René Schilling's proof for backwards submartingale $L^1-\lim_{n} w_{-n} = w_{-\infty}$ $\iff$ $\inf_{n \in \mathbb{N}_0} \int w_{-n}d\mu > -\infty$

Question

I am reading René Schilling's Measures, Integrals, and Martingales.

Let $(w_l, \mathscr{A}_l)_{l \in -\mathbb{N}_0})$ be a backwards submartingale and assume that $\mu|_{\mathscr{A}_{-\infty}}$ is $\sigma$-finite. Then we have the following.

(i) $\lim_{n \to \infty} w_{-n}=w_{-\infty} \in [-\infty, \infty)$ exists a.e.
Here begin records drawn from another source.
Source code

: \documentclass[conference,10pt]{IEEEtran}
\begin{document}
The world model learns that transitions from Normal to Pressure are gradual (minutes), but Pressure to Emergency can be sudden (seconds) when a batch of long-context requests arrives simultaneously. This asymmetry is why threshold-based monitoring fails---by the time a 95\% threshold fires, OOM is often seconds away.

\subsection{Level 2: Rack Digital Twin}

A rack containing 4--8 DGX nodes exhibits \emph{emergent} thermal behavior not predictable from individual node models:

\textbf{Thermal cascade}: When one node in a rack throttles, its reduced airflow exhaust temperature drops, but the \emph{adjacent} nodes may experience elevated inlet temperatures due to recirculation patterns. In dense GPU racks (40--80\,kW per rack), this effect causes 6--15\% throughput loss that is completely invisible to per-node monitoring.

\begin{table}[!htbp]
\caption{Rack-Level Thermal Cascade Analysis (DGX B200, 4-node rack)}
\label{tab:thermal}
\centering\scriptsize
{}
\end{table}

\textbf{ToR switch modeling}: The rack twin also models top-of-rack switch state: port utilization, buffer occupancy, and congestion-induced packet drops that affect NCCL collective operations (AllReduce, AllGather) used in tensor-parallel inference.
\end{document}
(ii) $L^1-\lim_{n \to \infty} w_{-n} = w_{-\infty}$ if, and only if, $\inf_{n \in \mathbb{N}_0} \int w_{-n}d\mu > -\infty.$ If this is the case, then $(w_l,\mathscr{A}_l)_{l \in -\mathbb{N}_0 \cup -\infty}$ is a submartingale and $w_{-\infty}$ is a.e. real-valued.

I cannot see why we get the equivalence condition in (ii). The proof gives the equivalences

$$\sup_{n\in \mathbb{N}_0} \int |w_{-n}|\,d\mu < \infty \iff \inf_{n\in \mathbb{N}_0} \int w_{-n}\, d\mu > -\infty \iff \lim_{n \to \infty} \int w_{-n}\,d\mu \in \mathbb{R}.$$ From this I can see that we have the only if direction. But how do we get the necessity?

All this shows is that $\lim_{n\to \infty} \int w_{-n}\,d\mu$. But how can we conclude that this limit must indeed be $\int w_{-\infty}\,d\mu$?

P.S. I think I will be able to solve this problem, if I can show that if $u_n$ converges a.e. to $u$, and $||u_n||_p$ converges for $p\ge 1$, then $||u_n||_p \to ||u||_p$. Is this true?

Answer 1

I got a solution to this problem from Rene Schilling. I here put his reply for anyone interested in the proof.

We show that $\{f_n\}_{n \in -\mathbb{N}_0}$ is uniformly integrable.

Fix $\epsilon>0$. Then since we assume that $\int f_n d\mu \downarrow I \in \mathbb{R}$, we have some $m = m_\epsilon$ such that for all $n \le m$: $\int f_n d\mu \le \int f_m d\mu \le \int f_n d\mu + \epsilon$.

Now take some $w \in L^1(\mu)$ that is positive everywhere. Let $R>0$. Then we have

\begin{align*}\int_{|f_n|>Rw}|f_n| &= \int_{f_n<-Rw} (-f_n)+\int_{f_n>Rw}f_n \\ &= \int_{f_n\ge -Rw}f_n-\int f_n + \int_{f_n>Rw}f_n \\ &\leq \int_{f_n \ge -Rw} f_m-\int f_m + \epsilon + \int_{f_n>Rw}f_m \\ &\leq \int_{|f_n|>Rw}|f_m|+\epsilon \\ &= \int_{\{|f_n|>Rw\} \cap \{|f_m|>\frac{1}{2}Rw\}}|f_m|+\epsilon+ \int_{\{|f_n|>Rw\} \cap \{|f_m|\le\frac{1}{2}Rw\}}|f_m| \\ &\leq \int_{|f_m|>\frac{1}{2}Rw}|f_m|+\epsilon + \frac{1}{2}\int_{|f_n|>Rw}|f_n|.\end{align*}

Hence we have $$\int_{|f_n|>Rw} |f_n| \le 2\epsilon + 2 \int_{|f_m|>\frac{1}{2}Rw}|f_m|$$ for all $n < m=m_\epsilon$. Finally, using dominated convergence theorem, we can choose $R=R_\epsilon$ large enough that for all $n \ge m=m_\epsilon$, $\int_{|f_n|>\frac{1}{2}R_\epsilon} |f_n| < \epsilon$. Thus we have $$\sup_{n \in -\mathbb{N}_0} \int_{|f_n|>R_\epsilon w_\epsilon}|f_n| \le 4\epsilon.$$